_Exercise objective_.
Copy, in full, each line of the material that holds the word "should".

_Supplied entries_.
------------

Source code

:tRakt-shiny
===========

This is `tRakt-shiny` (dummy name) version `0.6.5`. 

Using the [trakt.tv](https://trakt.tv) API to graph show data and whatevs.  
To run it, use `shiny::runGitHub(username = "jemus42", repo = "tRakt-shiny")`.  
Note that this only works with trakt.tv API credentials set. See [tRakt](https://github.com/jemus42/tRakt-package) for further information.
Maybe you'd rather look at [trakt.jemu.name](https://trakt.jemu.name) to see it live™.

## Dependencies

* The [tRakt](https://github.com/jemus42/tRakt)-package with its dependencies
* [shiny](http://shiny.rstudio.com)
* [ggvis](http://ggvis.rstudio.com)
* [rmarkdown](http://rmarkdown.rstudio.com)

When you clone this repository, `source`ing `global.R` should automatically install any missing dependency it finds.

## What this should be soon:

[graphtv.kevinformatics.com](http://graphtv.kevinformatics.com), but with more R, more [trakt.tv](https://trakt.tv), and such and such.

------------

_Written response_.
When you clone this repository, `source`ing `global.R` should automatically install any missing dependency it finds.
## What this should be soon:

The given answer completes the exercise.